Obama signs executive order tying student debt payments to income
On Monday, President Obama signed an executive order giving students with debt the option to pay no more than 10 percent of their monthly income in loan repayments.
Obama delivered a speech to accompany his order in which he spoke of the necessity of supporting student borrowers.
“We are here today because we believe that in America, no hardworking young person should be priced out of a higher education,” Obama said, according to the Post.
Although most student borrowers are protected by similar laws already, the new order brings that income cap protection to 5 million more students. The order also covers many who took out loans before October 2007.
Obama has also supported legislation sponsored by Senator Elizabeth Warren that would allow students to refinance both public and private loans at better interest rates and called out the legislation’s opponents.
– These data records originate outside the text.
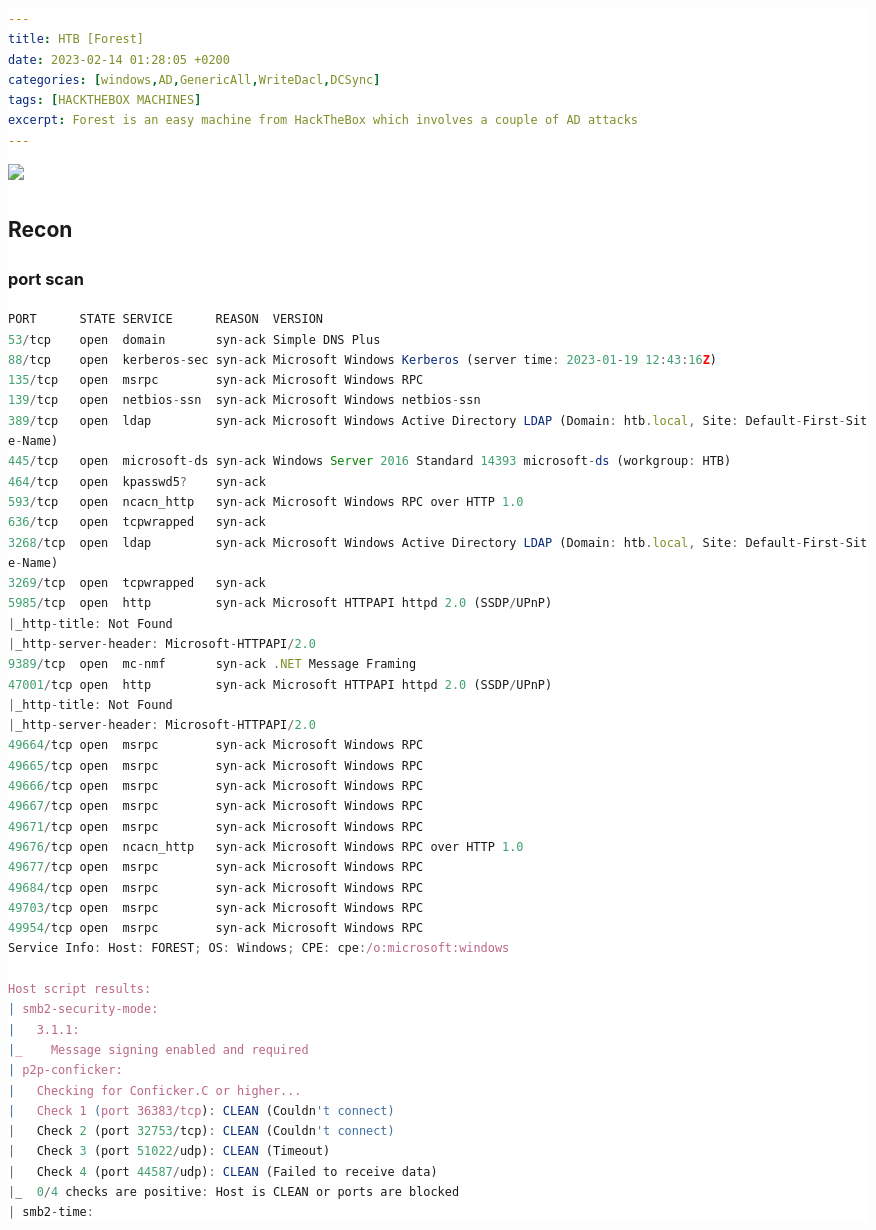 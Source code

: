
 ```yaml
---
title: HTB [Forest]
date: 2023-02-14 01:28:05 +0200
categories: [windows,AD,GenericAll,WriteDacl,DCSync]
tags: [HACKTHEBOX MACHINES]
excerpt: Forest is an easy machine from HackTheBox which involves a couple of AD attacks
---
```


![](https://i.imgur.com/qWqPFHP.png)

## Recon

### port scan

```js
PORT      STATE SERVICE      REASON  VERSION
53/tcp    open  domain       syn-ack Simple DNS Plus
88/tcp    open  kerberos-sec syn-ack Microsoft Windows Kerberos (server time: 2023-01-19 12:43:16Z)
135/tcp   open  msrpc        syn-ack Microsoft Windows RPC
139/tcp   open  netbios-ssn  syn-ack Microsoft Windows netbios-ssn
389/tcp   open  ldap         syn-ack Microsoft Windows Active Directory LDAP (Domain: htb.local, Site: Default-First-Site-Name)
445/tcp   open  microsoft-ds syn-ack Windows Server 2016 Standard 14393 microsoft-ds (workgroup: HTB)
464/tcp   open  kpasswd5?    syn-ack
593/tcp   open  ncacn_http   syn-ack Microsoft Windows RPC over HTTP 1.0
636/tcp   open  tcpwrapped   syn-ack
3268/tcp  open  ldap         syn-ack Microsoft Windows Active Directory LDAP (Domain: htb.local, Site: Default-First-Site-Name)
3269/tcp  open  tcpwrapped   syn-ack
5985/tcp  open  http         syn-ack Microsoft HTTPAPI httpd 2.0 (SSDP/UPnP)
|_http-title: Not Found
|_http-server-header: Microsoft-HTTPAPI/2.0
9389/tcp  open  mc-nmf       syn-ack .NET Message Framing
47001/tcp open  http         syn-ack Microsoft HTTPAPI httpd 2.0 (SSDP/UPnP)
|_http-title: Not Found
|_http-server-header: Microsoft-HTTPAPI/2.0
49664/tcp open  msrpc        syn-ack Microsoft Windows RPC
49665/tcp open  msrpc        syn-ack Microsoft Windows RPC
49666/tcp open  msrpc        syn-ack Microsoft Windows RPC
49667/tcp open  msrpc        syn-ack Microsoft Windows RPC
49671/tcp open  msrpc        syn-ack Microsoft Windows RPC
49676/tcp open  ncacn_http   syn-ack Microsoft Windows RPC over HTTP 1.0
49677/tcp open  msrpc        syn-ack Microsoft Windows RPC
49684/tcp open  msrpc        syn-ack Microsoft Windows RPC
49703/tcp open  msrpc        syn-ack Microsoft Windows RPC
49954/tcp open  msrpc        syn-ack Microsoft Windows RPC
Service Info: Host: FOREST; OS: Windows; CPE: cpe:/o:microsoft:windows

Host script results:
| smb2-security-mode:
|   3.1.1:
|_    Message signing enabled and required
| p2p-conficker:
|   Checking for Conficker.C or higher...
|   Check 1 (port 36383/tcp): CLEAN (Couldn't connect)
|   Check 2 (port 32753/tcp): CLEAN (Couldn't connect)
|   Check 3 (port 51022/udp): CLEAN (Timeout)
|   Check 4 (port 44587/udp): CLEAN (Failed to receive data)
|_  0/4 checks are positive: Host is CLEAN or ports are blocked
| smb2-time:
``` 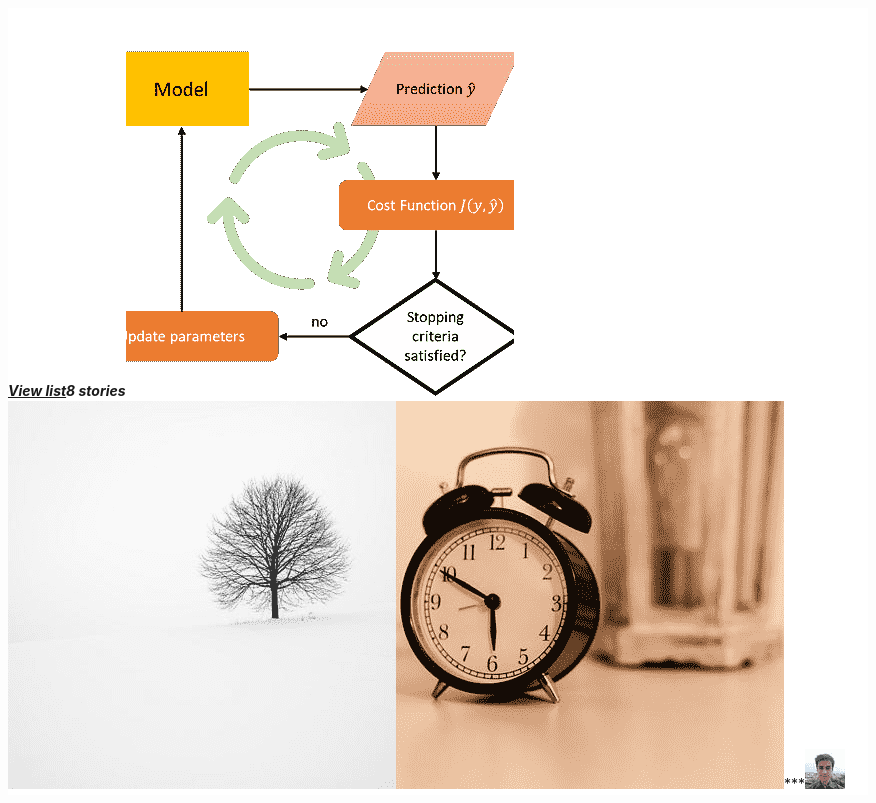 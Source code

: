 ***[View list](https://dwiuzila.medium.com/list/machine-learning-from-scratch-b35db8650093?source=post_page-----2c5b69c36b6b--------------------------------)******8 stories******![](img/4b97f3062e4883b24589972b2dc45d7e.png)******![](img/b1f7021514ba57a443fe0db4b7001b26.png)******![](img/deb73e42c79667024a46c2c8902b81fa.png)******![Albers Uzila](img/b4f51438d99b29f789091dd239d7cfa6.png) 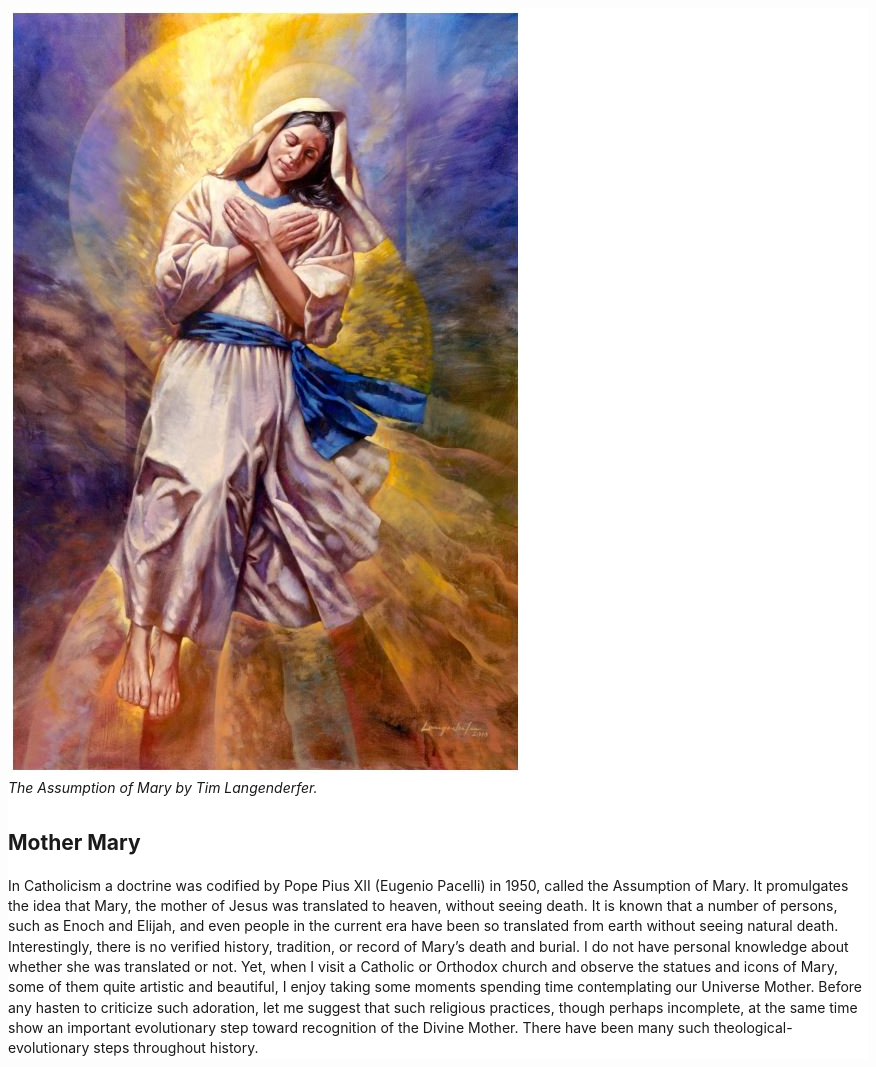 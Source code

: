 <img src="/image/article/Joshua_J_Wilson/Adoration_of_the_Mother/004162.jpg">
<figcaption><em>The Assumption of Mary by Tim Langenderfer.</em></figcaption>
</figure>

## Mother Mary

In Catholicism a doctrine was codified by Pope Pius XII (Eugenio Pacelli) in 1950, called the Assumption of Mary. It promulgates the idea that Mary, the mother of Jesus was translated to heaven, without seeing death. It is known that a number of persons, such as Enoch and Elijah, and even people in the current era have been so translated from earth without seeing natural death. Interestingly, there is no verified history, tradition, or record of Mary’s death and burial. I do not have personal knowledge about whether she was translated or not. Yet, when I visit a Catholic or Orthodox church and observe the statues and icons of Mary, some of them quite artistic and beautiful, I enjoy taking some moments spending time contemplating our Universe Mother. Before any hasten to criticize such adoration, let me suggest that such religious practices, though perhaps incomplete, at the same time show an important evolutionary step toward recognition of the Divine Mother. There have been many such theological-evolutionary steps throughout history. 
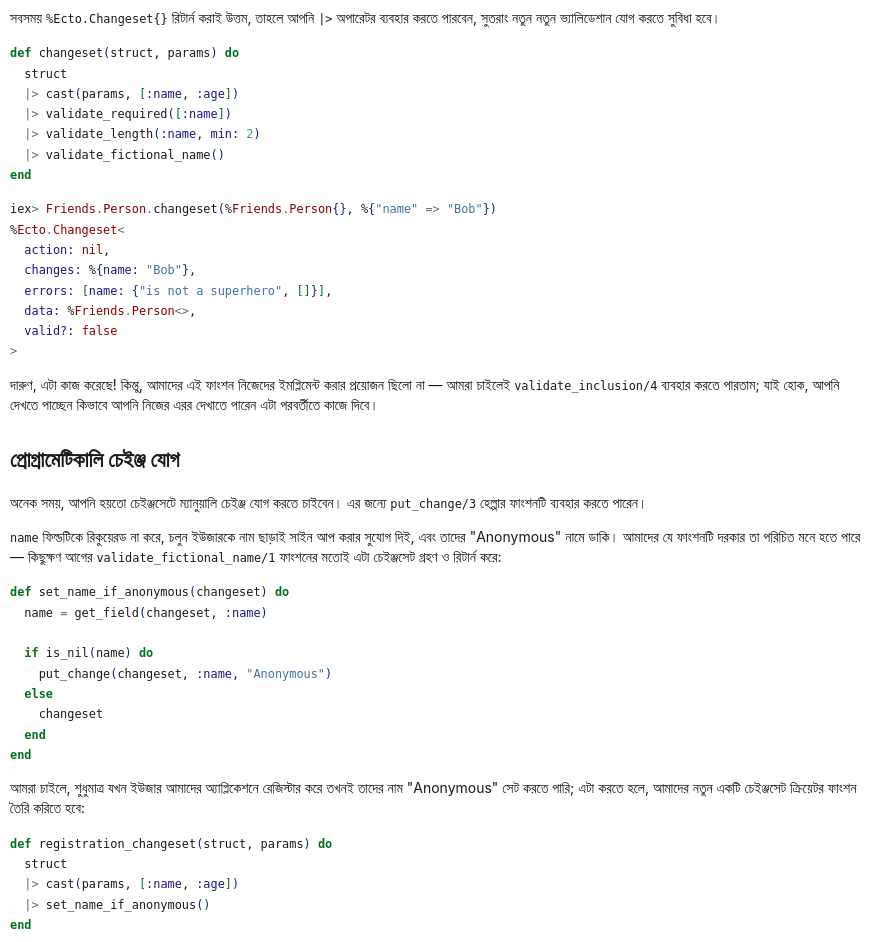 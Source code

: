 সবসময় `%Ecto.Changeset{}` রিটার্ন করাই উত্তম, তাহলে আপনি `|>` অপারেটর ব্যবহার করতে পারবেন, সুতরাং নতুন নতুন ভ্যালিডেশান যোগ করতে সুবিধা হবে।

```elixir
def changeset(struct, params) do
  struct
  |> cast(params, [:name, :age])
  |> validate_required([:name])
  |> validate_length(:name, min: 2)
  |> validate_fictional_name()
end
```

```elixir
iex> Friends.Person.changeset(%Friends.Person{}, %{"name" => "Bob"})
%Ecto.Changeset<
  action: nil,
  changes: %{name: "Bob"},
  errors: [name: {"is not a superhero", []}],
  data: %Friends.Person<>,
  valid?: false
>
```

দারুণ, এটা কাজ করেছে! কিন্তু, আমাদের এই ফাংশন নিজেদের ইমপ্লিমেন্ট করার প্রয়োজন ছিলো না — আমরা চাইলেই `validate_inclusion/4` ব্যবহার করতে পারতাম; যাই হোক, আপনি দেখতে পাচ্ছেন কিভাবে আপনি নিজের এরর দেখাতে পারেন এটা পরবর্তীতে কাজে দিবে।

## প্রোগ্রামেটিকালি চেইঞ্জ যোগ 

অনেক সময়, আপনি হয়তো চেইঞ্জসেটে ম্যানুয়ালি চেইঞ্জ যোগ করতে চাইবেন। এর জন্যে `put_change/3` হেল্পার ফাংশনটি ব্যবহার করতে পারেন।

`name` ফিল্ডটিকে রিকুয়েরড না করে, চলুন ইউজারকে নাম ছাড়াই সাইন আপ করার সুযোগ দিই, এবং তাদের "Anonymous" নামে ডাকি।
আমাদের যে ফাংশনটি দরকার তা পরিচিত মনে হতে পারে — কিছুক্ষণ আগের `validate_fictional_name/1` ফাংশনের মতোই এটা চেইঞ্জসেট গ্রহণ ও রিটার্ন করে:

```elixir
def set_name_if_anonymous(changeset) do
  name = get_field(changeset, :name)

  if is_nil(name) do
    put_change(changeset, :name, "Anonymous")
  else
    changeset
  end
end
```

আমরা চাইলে, শুধুমাত্র যখন ইউজার আমাদের অ্যাপ্লিকেশনে রেজিস্টার করে তখনই তাদের নাম "Anonymous" সেট করতে পারি; এটা করতে হলে, আমাদের নতুন একটি চেইঞ্জসেট ক্রিয়েটর ফাংশন তৈরি করিতে হবে:

```elixir
def registration_changeset(struct, params) do
  struct
  |> cast(params, [:name, :age])
  |> set_name_if_anonymous()
end
```
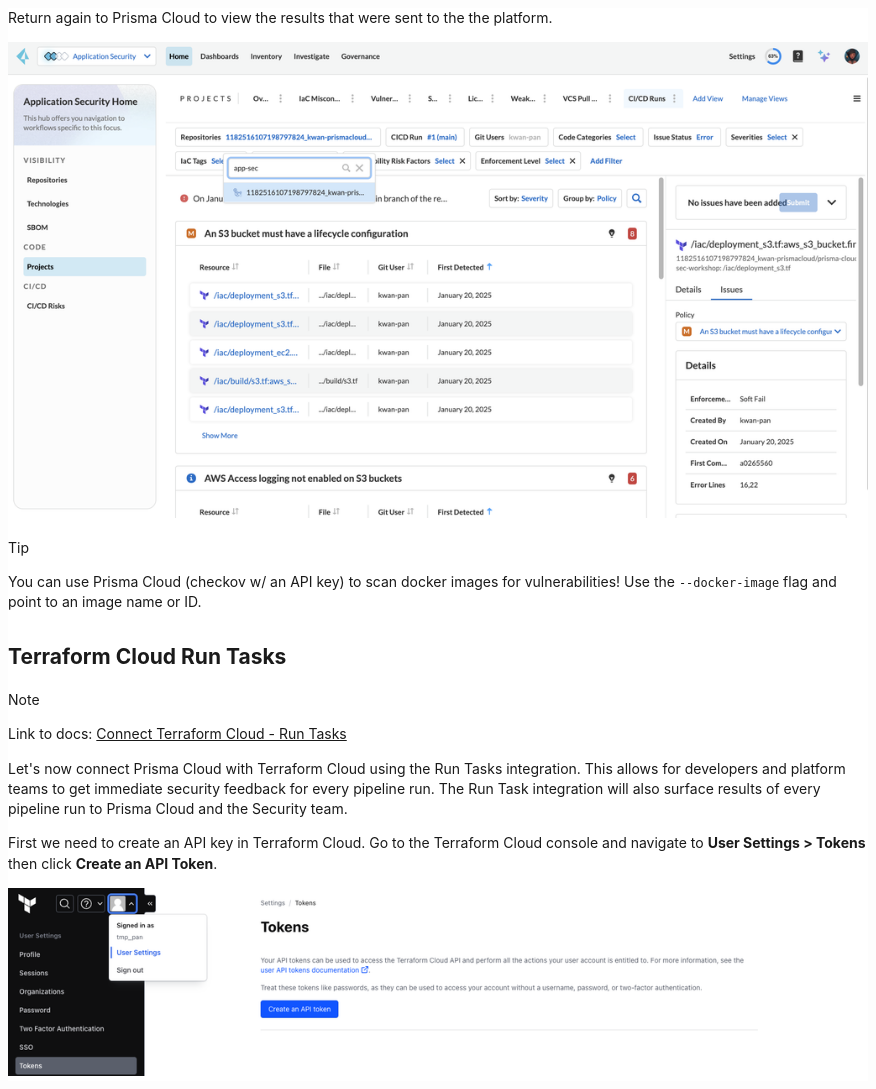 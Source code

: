 Return again to Prisma Cloud to view the results that were sent to the the platform.

![](images/prisma-gha-results.png)

> [!TIP]
> You can use Prisma Cloud (checkov w/ an API key) to scan docker images for vulnerabilities! Use the `--docker-image` flag and point to an image name or ID.

## Terraform Cloud Run Tasks
> [!NOTE] 
> Link to docs: [Connect Terraform Cloud - Run Tasks](https://docs.prismacloud.io/en/enterprise-edition/content-collections/application-security/get-started/connect-code-and-build-providers/ci-cd-runs/add-terraform-run-tasks)

Let's now connect Prisma Cloud with Terraform Cloud using the Run Tasks integration. This allows for developers and platform teams to get immediate security feedback for every pipeline run. The Run Task integration will also surface results of every pipeline run to Prisma Cloud and the Security team.

First we need to create an API key in Terraform Cloud. Go to the Terraform Cloud console and navigate to **User Settings > Tokens** then click **Create an API Token**.

![](images/tfc-create-token.png)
“If you’re a big oil company, they’ll go to bat for you,” Obama said, according to the Post. “If you’re a student, good luck.”
This executive order is not the first time Obama has stepped up to bat for student borrowers. Last summer, Obama, along with a collection of college student body presidents including Georgetown’s Nate Tisa (SFS ’14) urged Congress not to let the Stafford student loan interest rate double.
Student debt at Georgetown and throughout the country prompted Tisa’s involvement, which garnered signatures from student body presidents throughout the country that represented over a million students.
Total student debt is now over $1.2 trillion, but Obama’s order, which should go into effect by December 2015 at the earliest, will hopefully make a dent in that number.